9.1 Prepare data for ML
python
# 1. Define features (X) and target (y)
X = df.drop(columns=['target', 'id', 'date'])
y = df['target']

# 2. Keep only numeric columns
X = X.select_dtypes(include='number')

# 3. Remove rows with any missing values
mask = X.notna().all(axis=1) & y.notna()
X, y = X[mask], y[mask]

# 4. Split into train and test sets
from sklearn.model_selection import train_test_split
X_train, X_test, y_train, y_test = train_test_split(
    X, y,
    test_size=0.2,       # 20% for testing
    random_state=42,     # for reproducibility
    stratify=y           # keep class balance (classification only)
)

print(f"Train: {X_train.shape}, Test: {X_test.shape}")
9.2 Classification — predict categories
python
from sklearn.linear_model import LogisticRegression
from sklearn.tree import DecisionTreeClassifier
from sklearn.ensemble import RandomForestClassifier, GradientBoostingClassifier

# Choose and train a model
model = RandomForestClassifier(n_estimators=100, max_depth=5, random_state=42)
model.fit(X_train, y_train)

# Predict
y_pred = model.predict(X_test)
y_prob = model.predict_proba(X_test)[:, 1]   # probability score

print(f"Accuracy: {accuracy_score(y_test, y_pred):.3f}")
9.3 Regression — predict numbers
python
from sklearn.linear_model import LinearRegression
from sklearn.ensemble import RandomForestRegressor, GradientBoostingRegressor

model = RandomForestRegressor(n_estimators=100, random_state=42)
model.fit(X_train, y_train)
y_pred = model.predict(X_test)
9.4 Cross-validation (more reliable)
python
from sklearn.model_selection import cross_val_score

# 5-fold cross-validation
scores = cross_val_score(model, X, y, cv=5, scoring='accuracy')
print(f"CV Scores: {scores}")
print(f"Mean: {scores.mean():.3f} ± {scores.std():.3f}")
9.5 Hyperparameter tuning
python
from sklearn.model_selection import GridSearchCV

param_grid = {
    'n_estimators': [50, 100, 200],
    'max_depth': [3, 5, 10, None]
}
grid_search = GridSearchCV(RandomForestClassifier(), param_grid, cv=5, scoring='accuracy')
grid_search.fit(X_train, y_train)

print("Best params:", grid_search.best_params_)
best_model = grid_search.best_estimator_
ML starter flow (copy template)
Classification predicts categories (churn yes/no, fraud yes/no).

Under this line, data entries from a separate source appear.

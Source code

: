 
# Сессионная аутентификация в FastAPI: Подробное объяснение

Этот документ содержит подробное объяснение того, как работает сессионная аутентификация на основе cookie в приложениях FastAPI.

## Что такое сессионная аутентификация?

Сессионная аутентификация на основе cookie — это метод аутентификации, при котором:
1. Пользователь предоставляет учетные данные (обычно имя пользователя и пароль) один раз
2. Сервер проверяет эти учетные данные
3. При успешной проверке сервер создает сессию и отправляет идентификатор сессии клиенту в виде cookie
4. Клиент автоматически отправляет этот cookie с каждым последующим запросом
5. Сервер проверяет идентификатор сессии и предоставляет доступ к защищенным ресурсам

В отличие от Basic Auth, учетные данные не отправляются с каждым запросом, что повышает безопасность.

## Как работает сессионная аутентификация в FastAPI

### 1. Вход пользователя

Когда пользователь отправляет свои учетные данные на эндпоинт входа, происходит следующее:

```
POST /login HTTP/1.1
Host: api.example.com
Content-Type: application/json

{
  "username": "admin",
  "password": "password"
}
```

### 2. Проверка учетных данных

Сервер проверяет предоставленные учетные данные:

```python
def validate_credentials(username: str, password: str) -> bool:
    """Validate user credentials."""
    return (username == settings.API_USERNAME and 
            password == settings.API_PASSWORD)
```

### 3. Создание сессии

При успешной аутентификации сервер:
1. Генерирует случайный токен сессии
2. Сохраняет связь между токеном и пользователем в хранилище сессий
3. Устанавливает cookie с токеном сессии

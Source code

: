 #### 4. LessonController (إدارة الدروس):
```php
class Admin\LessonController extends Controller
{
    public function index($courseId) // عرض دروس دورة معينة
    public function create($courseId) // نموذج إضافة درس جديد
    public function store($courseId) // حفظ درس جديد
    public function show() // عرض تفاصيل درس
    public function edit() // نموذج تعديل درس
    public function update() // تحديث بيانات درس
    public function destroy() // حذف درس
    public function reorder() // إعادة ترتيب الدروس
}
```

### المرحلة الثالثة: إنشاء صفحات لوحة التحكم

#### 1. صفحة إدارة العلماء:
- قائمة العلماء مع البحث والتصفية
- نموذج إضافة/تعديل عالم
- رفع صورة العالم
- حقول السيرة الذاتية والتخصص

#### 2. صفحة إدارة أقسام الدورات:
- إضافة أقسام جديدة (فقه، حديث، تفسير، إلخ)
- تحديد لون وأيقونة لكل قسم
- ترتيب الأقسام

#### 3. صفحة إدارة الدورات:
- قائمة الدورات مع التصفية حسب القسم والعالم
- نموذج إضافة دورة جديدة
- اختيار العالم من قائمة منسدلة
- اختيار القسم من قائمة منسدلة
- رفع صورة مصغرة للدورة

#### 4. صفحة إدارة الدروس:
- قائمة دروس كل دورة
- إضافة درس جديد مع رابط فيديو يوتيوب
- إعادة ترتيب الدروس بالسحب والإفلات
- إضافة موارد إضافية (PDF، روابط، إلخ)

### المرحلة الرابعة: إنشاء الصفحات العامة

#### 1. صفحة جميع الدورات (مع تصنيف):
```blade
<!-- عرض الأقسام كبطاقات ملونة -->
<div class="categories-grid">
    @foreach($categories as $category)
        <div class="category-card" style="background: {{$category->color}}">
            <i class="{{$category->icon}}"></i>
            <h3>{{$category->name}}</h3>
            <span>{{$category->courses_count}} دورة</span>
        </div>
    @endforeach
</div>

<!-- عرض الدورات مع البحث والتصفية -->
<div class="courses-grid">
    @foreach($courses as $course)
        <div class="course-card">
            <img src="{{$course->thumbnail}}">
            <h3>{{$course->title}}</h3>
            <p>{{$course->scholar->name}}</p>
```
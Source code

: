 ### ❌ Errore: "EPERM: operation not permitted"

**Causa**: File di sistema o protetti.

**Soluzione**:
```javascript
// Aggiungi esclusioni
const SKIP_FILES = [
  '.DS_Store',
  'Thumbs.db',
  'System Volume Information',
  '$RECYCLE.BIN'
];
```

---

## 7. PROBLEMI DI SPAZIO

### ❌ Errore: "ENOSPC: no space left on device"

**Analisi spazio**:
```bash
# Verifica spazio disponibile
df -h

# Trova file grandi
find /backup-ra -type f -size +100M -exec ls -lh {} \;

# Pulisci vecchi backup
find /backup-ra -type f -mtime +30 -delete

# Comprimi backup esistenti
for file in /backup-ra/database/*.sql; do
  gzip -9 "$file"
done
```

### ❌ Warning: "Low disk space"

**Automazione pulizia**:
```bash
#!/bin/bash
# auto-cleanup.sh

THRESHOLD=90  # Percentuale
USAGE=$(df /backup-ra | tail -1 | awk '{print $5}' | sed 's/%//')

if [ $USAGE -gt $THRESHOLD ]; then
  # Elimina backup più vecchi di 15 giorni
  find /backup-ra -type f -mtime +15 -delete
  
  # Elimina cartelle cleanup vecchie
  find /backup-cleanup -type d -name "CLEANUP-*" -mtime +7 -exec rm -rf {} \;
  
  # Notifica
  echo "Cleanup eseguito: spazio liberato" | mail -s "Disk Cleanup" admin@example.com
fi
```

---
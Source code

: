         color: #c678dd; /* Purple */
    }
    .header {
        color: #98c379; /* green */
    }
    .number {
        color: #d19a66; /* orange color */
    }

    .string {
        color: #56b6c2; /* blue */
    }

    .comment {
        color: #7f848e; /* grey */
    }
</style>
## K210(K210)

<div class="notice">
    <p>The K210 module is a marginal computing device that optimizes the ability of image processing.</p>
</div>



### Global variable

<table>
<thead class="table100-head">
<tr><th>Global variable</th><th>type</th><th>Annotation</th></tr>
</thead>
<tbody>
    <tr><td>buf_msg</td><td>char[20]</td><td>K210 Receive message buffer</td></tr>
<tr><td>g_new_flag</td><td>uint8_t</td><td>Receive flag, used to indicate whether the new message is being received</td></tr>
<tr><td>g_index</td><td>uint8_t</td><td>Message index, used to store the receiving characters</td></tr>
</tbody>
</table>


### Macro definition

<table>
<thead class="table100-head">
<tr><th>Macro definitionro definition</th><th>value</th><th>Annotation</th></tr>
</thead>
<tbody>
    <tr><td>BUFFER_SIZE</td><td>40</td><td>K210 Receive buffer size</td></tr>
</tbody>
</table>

Regression predicts numbers (sales, price, demand). Start with a simple baseline before complex models.
python
# Train-test split
X = df.drop('target', axis=1)
y = df['target']

X_train, X_test, y_train, y_test = train_test_split(X, y)

# Model
from sklearn.linear_model import LogisticRegression
model = LogisticRegression()

model.fit(X_train, y_train)

# Prediction
y_pred = model.predict(X_test)

# Evaluation
accuracy_score(y_test, y_pred)
Common mistakes to avoid
Quick cheatsheet
train_test_split() -> Create holdout set before training
model.fit() -> Train model on training data
model.predict() -> Generate predicted labels/values
classification_report() -> Precision/recall/F1 breakdown
cross_val_score() -> Cross-validated performance